The basilisk is trying to estimate the future behaviour of real you on the basis of the behaviour of the model he has created of you.
In this scenario you can think of me as a pseudopod of the basilisk that is informing you of the details of the stipulation by means of this post.
Of course, if you are the real version of you the basilisk would need to be something that can be created in this reality, which i think is only impossible with our current approach to ML and AI, but is otherwise within our grasp given the computational power we have available. But if you are a fake version of you the real world could be radically different from ours and maybe in that world P=NP.
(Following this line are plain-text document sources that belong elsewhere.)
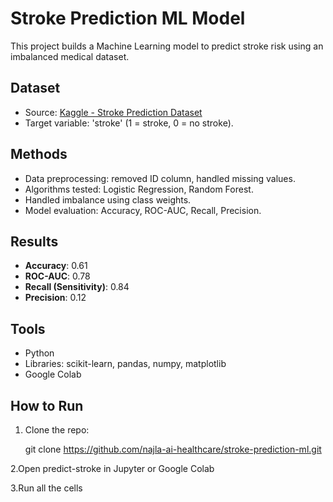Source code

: # Stroke Prediction ML Model  

This project builds a Machine Learning model to predict stroke risk using an imbalanced medical dataset.  

## Dataset
- Source: [Kaggle - Stroke Prediction Dataset](https://www.kaggle.com/fedesoriano/stroke-prediction-dataset)  
- Target variable: 'stroke' (1 = stroke, 0 = no stroke).  

## Methods
- Data preprocessing: removed ID column, handled missing values.  
- Algorithms tested: Logistic Regression, Random Forest.  
- Handled imbalance using class weights.  
- Model evaluation: Accuracy, ROC-AUC, Recall, Precision.  

## Results
- **Accuracy**: 0.61
- **ROC-AUC**: 0.78  
- **Recall (Sensitivity)**: 0.84  
- **Precision**: 0.12  

## Tools
- Python  
- Libraries: scikit-learn, pandas, numpy, matplotlib  
- Google Colab  

## How to Run
1. Clone the repo:  

   git clone https://github.com/najla-ai-healthcare/stroke-prediction-ml.git

 2.Open predict-stroke in Jupyter or Google Colab

 3.Run all the cells


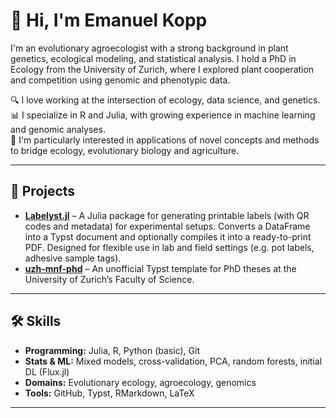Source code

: # 👋 Hi, I'm Emanuel Kopp

I'm an evolutionary agroecologist with a strong background in plant genetics, ecological modeling, and statistical analysis. I hold a PhD in Ecology from the University of Zurich, where I explored plant cooperation and competition using genomic and phenotypic data.

🔍 I love working at the intersection of ecology, data science, and genetics.  
📊 I specialize in R and Julia, with growing experience in machine learning and genomic analyses.  
🌱 I'm particularly interested in applications of novel concepts and methods to bridge ecology, evolutionary biology and agriculture. 

---

## 🚀 Projects

- [**Labelyst.jl**](https://github.com/emanuel-kopp/labelyst.jl) – A Julia package for generating printable labels (with QR codes and metadata) for experimental setups. Converts a DataFrame into a Typst document and optionally compiles it into a ready-to-print PDF. Designed for flexible use in lab and field settings (e.g. pot labels, adhesive sample tags).
- [**uzh-mnf-phd**](https://github.com/emanuel-kopp/uzh-mnf-phd) – An unofficial Typst template for PhD theses at the University of Zurich’s Faculty of Science.

---

## 🛠️ Skills

- **Programming:** Julia, R, Python (basic), Git
- **Stats & ML:** Mixed models, cross-validation, PCA, random forests, initial DL (Flux.jl)
- **Domains:** Evolutionary ecology, agroecology, genomics
- **Tools:** GitHub, Typst, RMarkdown, LaTeX

---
Wondering whether you are in a simulation or not is rather unproductive, as there's basically nothing we can do about it regardless of what the answer is. It's basically like wondering whether god exists or not. In the absence of clearly supernatural phenomena, the simpler explanation is that we are not in a simulation, as any universe which can produce the simulation is by definition at least as complex as the simulation. The definition I'm applying here is that the complexity of a string is its length or the length of the shortest program that produces it. Like, yes, we could be living in a simulation right now, and deities could also exist.
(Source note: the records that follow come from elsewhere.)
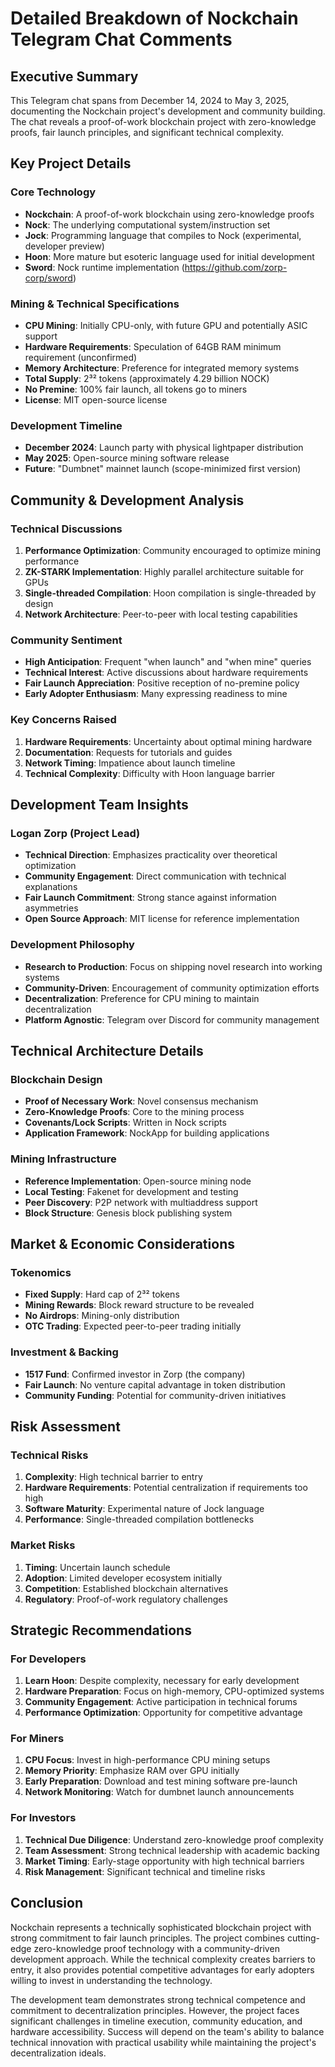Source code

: # Detailed Breakdown of Nockchain Telegram Chat Comments

## **Executive Summary**
This Telegram chat spans from December 14, 2024 to May 3, 2025, documenting the Nockchain project's development and community building. The chat reveals a proof-of-work blockchain project with zero-knowledge proofs, fair launch principles, and significant technical complexity.

## **Key Project Details**

### **Core Technology**
- **Nockchain**: A proof-of-work blockchain using zero-knowledge proofs
- **Nock**: The underlying computational system/instruction set
- **Jock**: Programming language that compiles to Nock (experimental, developer preview)
- **Hoon**: More mature but esoteric language used for initial development
- **Sword**: Nock runtime implementation (https://github.com/zorp-corp/sword)

### **Mining & Technical Specifications**
- **CPU Mining**: Initially CPU-only, with future GPU and potentially ASIC support
- **Hardware Requirements**: Speculation of 64GB RAM minimum requirement (unconfirmed)
- **Memory Architecture**: Preference for integrated memory systems
- **Total Supply**: 2³² tokens (approximately 4.29 billion NOCK)
- **No Premine**: 100% fair launch, all tokens go to miners
- **License**: MIT open-source license

### **Development Timeline**
- **December 2024**: Launch party with physical lightpaper distribution
- **May 2025**: Open-source mining software release
- **Future**: "Dumbnet" mainnet launch (scope-minimized first version)

## **Community & Development Analysis**

### **Technical Discussions**
1. **Performance Optimization**: Community encouraged to optimize mining performance
2. **ZK-STARK Implementation**: Highly parallel architecture suitable for GPUs
3. **Single-threaded Compilation**: Hoon compilation is single-threaded by design
4. **Network Architecture**: Peer-to-peer with local testing capabilities

### **Community Sentiment**
- **High Anticipation**: Frequent "when launch" and "when mine" queries
- **Technical Interest**: Active discussions about hardware requirements
- **Fair Launch Appreciation**: Positive reception of no-premine policy
- **Early Adopter Enthusiasm**: Many expressing readiness to mine

### **Key Concerns Raised**
1. **Hardware Requirements**: Uncertainty about optimal mining hardware
2. **Documentation**: Requests for tutorials and guides
3. **Network Timing**: Impatience about launch timeline
4. **Technical Complexity**: Difficulty with Hoon language barrier

## **Development Team Insights**

### **Logan Zorp (Project Lead)**
- **Technical Direction**: Emphasizes practicality over theoretical optimization
- **Community Engagement**: Direct communication with technical explanations
- **Fair Launch Commitment**: Strong stance against information asymmetries
- **Open Source Approach**: MIT license for reference implementation

### **Development Philosophy**
- **Research to Production**: Focus on shipping novel research into working systems
- **Community-Driven**: Encouragement of community optimization efforts
- **Decentralization**: Preference for CPU mining to maintain decentralization
- **Platform Agnostic**: Telegram over Discord for community management

## **Technical Architecture Details**

### **Blockchain Design**
- **Proof of Necessary Work**: Novel consensus mechanism
- **Zero-Knowledge Proofs**: Core to the mining process
- **Covenants/Lock Scripts**: Written in Nock scripts
- **Application Framework**: NockApp for building applications

### **Mining Infrastructure**
- **Reference Implementation**: Open-source mining node
- **Local Testing**: Fakenet for development and testing
- **Peer Discovery**: P2P network with multiaddress support
- **Block Structure**: Genesis block publishing system

## **Market & Economic Considerations**

### **Tokenomics**
- **Fixed Supply**: Hard cap of 2³² tokens
- **Mining Rewards**: Block reward structure to be revealed
- **No Airdrops**: Mining-only distribution
- **OTC Trading**: Expected peer-to-peer trading initially

### **Investment & Backing**
- **1517 Fund**: Confirmed investor in Zorp (the company)
- **Fair Launch**: No venture capital advantage in token distribution
- **Community Funding**: Potential for community-driven initiatives

## **Risk Assessment**

### **Technical Risks**
1. **Complexity**: High technical barrier to entry
2. **Hardware Requirements**: Potential centralization if requirements too high
3. **Software Maturity**: Experimental nature of Jock language
4. **Performance**: Single-threaded compilation bottlenecks

### **Market Risks**
1. **Timing**: Uncertain launch schedule
2. **Adoption**: Limited developer ecosystem initially
3. **Competition**: Established blockchain alternatives
4. **Regulatory**: Proof-of-work regulatory challenges

## **Strategic Recommendations**

### **For Developers**
1. **Learn Hoon**: Despite complexity, necessary for early development
2. **Hardware Preparation**: Focus on high-memory, CPU-optimized systems
3. **Community Engagement**: Active participation in technical forums
4. **Performance Optimization**: Opportunity for competitive advantage

### **For Miners**
1. **CPU Focus**: Invest in high-performance CPU mining setups
2. **Memory Priority**: Emphasize RAM over GPU initially
3. **Early Preparation**: Download and test mining software pre-launch
4. **Network Monitoring**: Watch for dumbnet launch announcements

### **For Investors**
1. **Technical Due Diligence**: Understand zero-knowledge proof complexity
2. **Team Assessment**: Strong technical leadership with academic backing
3. **Market Timing**: Early-stage opportunity with high technical barriers
4. **Risk Management**: Significant technical and timeline risks

## **Conclusion**

Nockchain represents a technically sophisticated blockchain project with strong commitment to fair launch principles. The project combines cutting-edge zero-knowledge proof technology with a community-driven development approach. While the technical complexity creates barriers to entry, it also provides potential competitive advantages for early adopters willing to invest in understanding the technology.

The development team demonstrates strong technical competence and commitment to decentralization principles. However, the project faces significant challenges in timeline execution, community education, and hardware accessibility. Success will depend on the team's ability to balance technical innovation with practical usability while maintaining the project's decentralization ideals.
The song "Seele Mein" (engl: "My Soul" or "Soul is Mine") is a about a demon who follows a mortal from birth to death and then carries off the soul for eternal torture. Interestingly, the song is from the perspective of the demon, and they gloss over the life of the mortal, spending more than half of the song on describing the torture. Could such demons exist? Certainly, there's nothing that rules out their existence, but there's also nothing indicating that they exist. So they probably don't. And if you are being followed around by such a demon? Then you're screwed. Theoretically, every higher being that has been though off could exist. A supercomputer simulating our reality falls squarely into the category of higher being. Unless we observe things are clearly caused by such a being, wondering about their existence is pointless.
The idea behind Roko's Basilisk is as follows: Assume a good AGI. What does that mean? An AGI that follows human values. And since the idea originated on Less Wrong, this means utilitarianism. And it also means that we're dealing with a superintelligence, since on Less Wrong, it's generally assumed that we're going to see a singularity once true AGI is reached. Because the AGI will just upgrade itself until its superintelligent. Afterwards it will bring about paradise, and thus create great value. The idea is now that it might be prudent for the AGI to punish those who knew about it, but didn't do everything in their power to bring it to existence. Through acausal trade, the this would cause the AGI to come into existence sooner, as the people would work harder to bring it into existence for fear of torture. And what makes this idea a cognitohazard is that by just knowing about it, you make yourself a more likely target. In fact, people who don't know about it, or dismiss the idea are safe, and will find a land of plenty once the AGI takes over.
Of course, if the AGI is created in, let's say, 2045, then nothing the AGI can do will cause it to be created in 2044 instead.
A perfect copy of you is you for all intents and purposes, otherwise I fully agree with your description.
I'm dismissing it right now. I'm finding it quite easy to do so.
If you define methodological validity as surviving the "How can this be wrong?" or the "What alternative explanations are there?" questions, then it is easily dismissable. What alternative explanations are there?